Есть особенный родъ сна, который, оковывая тѣло, оставляетъ мысли свободными. Оливеръ помнилъ очень-хорошо, что онъ въ своей маленькой комнаткѣ, что его книги лежатъ передъ нимъ на столѣ, и что свѣжій воздухъ вѣетъ ему въ лицо,-- и однакоже онъ спалъ. Вдругъ сцена перемѣнилась, воздухъ сдѣлался спертъ и душенъ; ему показалось, что онъ опять въ домѣ Жида. Гнусный старикъ сидѣлъ въ своемъ углу, показывая на него и шепча другому человѣку, сидѣвшему возлѣ него:
-- Тише! казалось ему, говорилъ Жидъ: -- это онъ, я увѣренъ. Пойдемъ отсюда.
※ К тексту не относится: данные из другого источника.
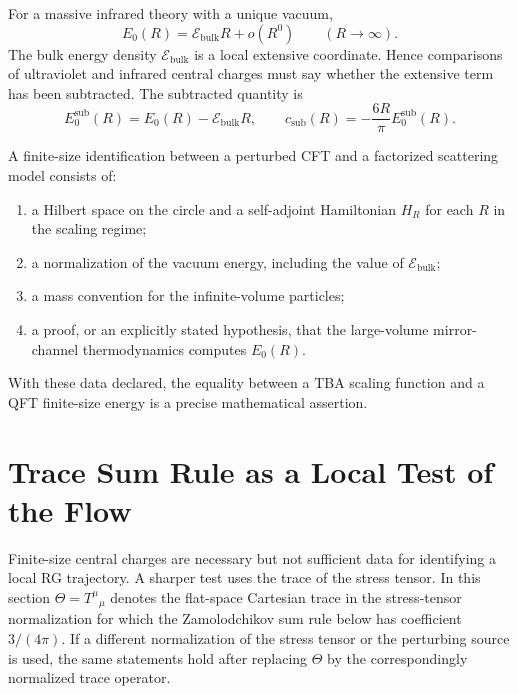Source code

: For a massive infrared theory with a unique vacuum,
\[
  E_0(R)=\mathcal E_{\mathrm{bulk}}R+o(R^0)
  \qquad (R\to\infty).
\]
The bulk energy density \(\mathcal E_{\mathrm{bulk}}\) is a local extensive
coordinate.  Hence comparisons of ultraviolet and infrared central charges
must say whether the extensive term has been subtracted.  The subtracted
quantity is
\[
  E_0^{\mathrm{sub}}(R)=E_0(R)-\mathcal E_{\mathrm{bulk}}R,
  \qquad
  c_{\mathrm{sub}}(R)=-\frac{6R}{\pi}E_0^{\mathrm{sub}}(R).
\]

\begin{definition}
\label{def:finite-size-identification-data}
A finite-size identification between a perturbed CFT and a factorized
scattering model consists of:
\begin{enumerate}
\item a Hilbert space on the circle and a self-adjoint Hamiltonian \(H_R\) for
each \(R\) in the scaling regime;
\item a normalization of the vacuum energy, including the value of
\(\mathcal E_{\mathrm{bulk}}\);
\item a mass convention for the infinite-volume particles;
\item a proof, or an explicitly stated hypothesis, that the large-volume
mirror-channel thermodynamics computes \(E_0(R)\).
\end{enumerate}
With these data declared, the equality between a TBA scaling function and a
QFT finite-size energy is a precise mathematical assertion.
\end{definition}

\section{Trace Sum Rule as a Local Test of the Flow}

Finite-size central charges are necessary but not sufficient data for
identifying a local RG trajectory.  A sharper test uses the trace of the
stress tensor.  In this section \(\Theta=T^\mu{}_\mu\) denotes the flat-space
Cartesian trace in the stress-tensor normalization for which the
Zamolodchikov sum rule below has coefficient \(3/(4\pi)\).  If a different
normalization of the stress tensor or the perturbing source is used, the same
statements hold after replacing \(\Theta\) by the correspondingly normalized
trace operator.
-- Онъ! казалось, отвѣчалъ другой: -- ужь я не ошибусь. Еслибъ черти спрятали его, я и тогда бы не ошибся. Если бъ вы зарыли его на пятьдесятъ футовъ въ землю и привели меня на могилу, я узналъ бы, безъ памятника, гдѣ онъ зарытъ,-- узналъ бы!
Онъ говорилъ это съ такою яростію, что Оливеръ проснулся отъ страха и вздрогнулъ,
Боже! что заставило его кровь прилить къ сердцу и лишило его способности кричать и двигаться?.. Тутъ, у окна, почти возлѣ него, такъ близко, что онъ могъ дотронуться,-- стоялъ, устремивъ глаза въ комнату, Жидъ; а за нимъ, блѣдный отъ ярости или страха -- человѣкъ, котораго онъ встрѣтилъ у трактира.
Все это въ одно мгновеніе мелькнуло передъ его глазами и скрылось. Но они узнали его, онъ ихъ,-- и взглядъ ихъ такъ глубоко остался въ его памяти, какъ-бы онъ былъ врѣзанъ на каинъ. Съ минуту онъ стоялъ, не зная, что дѣлать, а потомъ, выскочивъ изъ окна въ садъ, громко звалъ на помощь.